Local artist Sandon Gibbs-O’Neill is the latest artist to create a mural in McNamara Street as part of Orange City Council’s FutureCity upgrade of the area.
Sandon Gibbs-O’Neill is a proud Nhunngabarra man who is inspired by the legacy of his Grandfather, Tex Skuthorpe, a highly respected Nhunggal man, artist, teacher and author.
Sandon’s Future City Public Art Project mural ‘Community’ is a contemporary design that draws on aspects of traditional Aboriginal art. The mural has been created on the Canobolas Hotel garage in the McNamara Street carpark.
Three rivers, painted in blue, reflect the Wiradjuri people, the ‘people of the three rivers’ the Wambool (Macquarie), Kalari (Lachlan) and Murrumbidgee.
Two circular designs joined by a pathway illustrate past, present and future communities and the importance of sharing knowledge and showing respect. A circle in the background illustrates the land and how everything is connected.
The use of dots within a circular pattern reflect community with each dot having an important role in the overall circle. Just as each person plays a vital role in our community.
‘Community’ reflects a connection to the land on which we walk and its traditional custodians, the Wiradjuri people.

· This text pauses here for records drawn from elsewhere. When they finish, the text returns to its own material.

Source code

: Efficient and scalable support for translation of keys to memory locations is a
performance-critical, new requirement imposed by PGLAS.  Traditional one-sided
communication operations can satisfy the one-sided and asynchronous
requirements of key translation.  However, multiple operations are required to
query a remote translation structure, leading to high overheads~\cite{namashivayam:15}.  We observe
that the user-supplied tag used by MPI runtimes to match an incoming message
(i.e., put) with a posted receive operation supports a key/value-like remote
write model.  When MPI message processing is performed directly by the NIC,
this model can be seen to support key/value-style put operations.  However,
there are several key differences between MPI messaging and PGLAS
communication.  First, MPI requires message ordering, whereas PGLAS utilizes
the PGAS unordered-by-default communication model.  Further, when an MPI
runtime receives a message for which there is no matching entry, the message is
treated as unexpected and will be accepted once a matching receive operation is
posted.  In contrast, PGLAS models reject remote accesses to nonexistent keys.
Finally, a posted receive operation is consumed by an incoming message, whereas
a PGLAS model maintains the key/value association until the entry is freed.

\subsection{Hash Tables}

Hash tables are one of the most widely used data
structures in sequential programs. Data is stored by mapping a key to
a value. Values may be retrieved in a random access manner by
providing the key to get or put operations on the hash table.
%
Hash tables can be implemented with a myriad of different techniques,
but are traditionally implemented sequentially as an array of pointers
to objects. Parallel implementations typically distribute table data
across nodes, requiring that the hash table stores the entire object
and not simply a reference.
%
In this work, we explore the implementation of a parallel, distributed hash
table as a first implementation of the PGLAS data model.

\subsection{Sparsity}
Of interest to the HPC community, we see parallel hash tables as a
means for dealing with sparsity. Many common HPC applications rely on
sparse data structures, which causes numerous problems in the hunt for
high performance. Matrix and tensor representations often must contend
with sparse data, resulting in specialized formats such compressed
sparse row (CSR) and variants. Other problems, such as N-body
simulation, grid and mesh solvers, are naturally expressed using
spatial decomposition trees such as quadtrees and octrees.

Orange Mayor Reg Kidd said the response from the community about the first two murals in the area had been diverse.
“Good art invokes a response from people and that’s certainly been the case with the two murals completed in the area by Canberra artist Yanni Pounartzis and Orange artist Tully Moore,” Cr Kidd said.
“One mural is still incomplete but I encourage everyone to take a stroll over to McNamara Street and check out what has been created.”

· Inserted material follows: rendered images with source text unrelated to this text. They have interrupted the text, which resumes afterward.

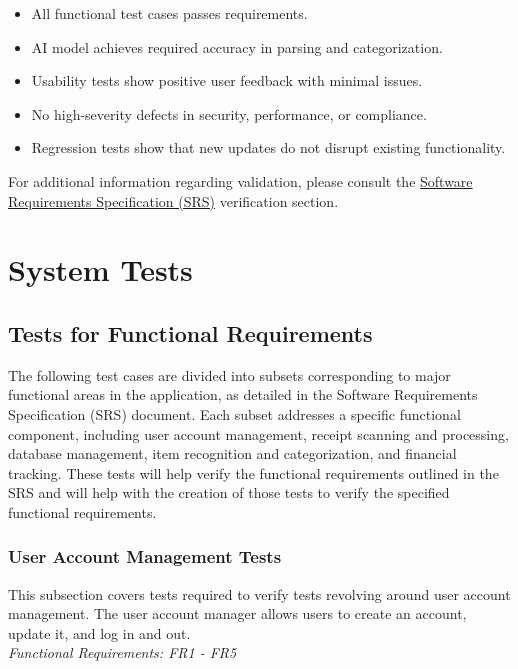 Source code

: \documentclass[12pt, titlepage]{article}
\begin{document}
\begin{enumerate}
	\begin{itemize}
		\item All functional test cases passes requirements.
		\item AI model achieves required accuracy in parsing and categorization.
		\item Usability tests show positive user feedback with minimal issues.
		\item No high-severity defects in security, performance, or compliance.
		\item Regression tests show that new updates do not disrupt existing functionality.
	\end{itemize}
\end{enumerate}

\noindent For additional information regarding validation, please consult the \href{https://github.com/PlutosCapstone/Plutos/blob/main/docs/SRS/SRS.pdf}{Software Requirements Specification (SRS)} verification section.

\newpage
\section{System Tests}

\subsection{Tests for Functional Requirements}

The following test cases are divided into subsets corresponding to major functional areas in the application, as detailed in the Software Requirements Specification (SRS) document. 
Each subset addresses a specific functional component, including user account management, receipt scanning and processing, database management, item recognition and categorization, and financial tracking. 
These tests will help verify the functional requirements outlined in the SRS and will help with the creation of those tests to verify the specified functional requirements.

\subsubsection{User Account Management Tests}

This subsection covers tests required to verify tests revolving around user account management. The user account manager allows users to create an account, update it, and log in and out.\\
\textit{Functional Requirements: FR1 - FR5}
\end{document}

Orange City Council’s Employment and Economic Development Policy Committee Chair Tony Mileto said Council had invested in public art to encourage people to visit the area.
“Public art creates a great atmosphere, creates talking points and encourages foot traffic in an area,” he said.

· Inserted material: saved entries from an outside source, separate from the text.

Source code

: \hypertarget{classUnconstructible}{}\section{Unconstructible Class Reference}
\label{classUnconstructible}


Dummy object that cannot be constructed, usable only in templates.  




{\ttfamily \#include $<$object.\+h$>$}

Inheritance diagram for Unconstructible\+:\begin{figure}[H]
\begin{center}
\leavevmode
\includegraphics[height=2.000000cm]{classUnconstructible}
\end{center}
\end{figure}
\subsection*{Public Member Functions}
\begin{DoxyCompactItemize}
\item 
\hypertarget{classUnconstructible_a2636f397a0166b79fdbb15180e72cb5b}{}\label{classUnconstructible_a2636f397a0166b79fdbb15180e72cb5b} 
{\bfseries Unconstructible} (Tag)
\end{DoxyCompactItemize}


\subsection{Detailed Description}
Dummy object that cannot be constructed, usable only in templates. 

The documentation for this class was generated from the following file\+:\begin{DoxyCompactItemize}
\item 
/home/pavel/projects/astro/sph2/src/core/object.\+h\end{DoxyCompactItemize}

“It’s designed to give the businesses in McNamara Street an economic boost.”
Sandon said he had received a great response from the community as people watched his artwork take form.
“People have loved it so far and they stopped to have in depth conversations about it,” he said.
“I love that, I love people asking me questions and engaging with the art and learning about its meaning.
“It’s not just a pretty picture, there’s value.
He said it was a “big deal” for him to be chosen to create a mural in the city of his birth.
“It’s really good and important to see Aboriginal art out in public,” Sandon said.
Of the four artists involved in the first instalment of the project, two are locals:
- Yanni Pounartzis – Canberra, ACT
- Tully Moore – Orange, NSW
- Catherine O’Donnell – Blue Mountains, NSW
- Sandon Gibbs-O’Neill – Orange, NSW
Sandon spent his early years in Goodooga, NSW on Nhunngall country before moving to Orange where he has lived on Wiradjuri land for over 20 years.
Sandon didn’t plan to be an artist. He grew up with dreams of a football career and then went on to study a Bachelor of Community and Social Development at University. It was only recently that he fully committed himself to his art-practice through the development of his business Burruguu Art.
Sandon is inspired by the traditional Nhunggabarra stories and uses this knowledge to create contemporary Aboriginal art. He is inspired by the land, his culture and community.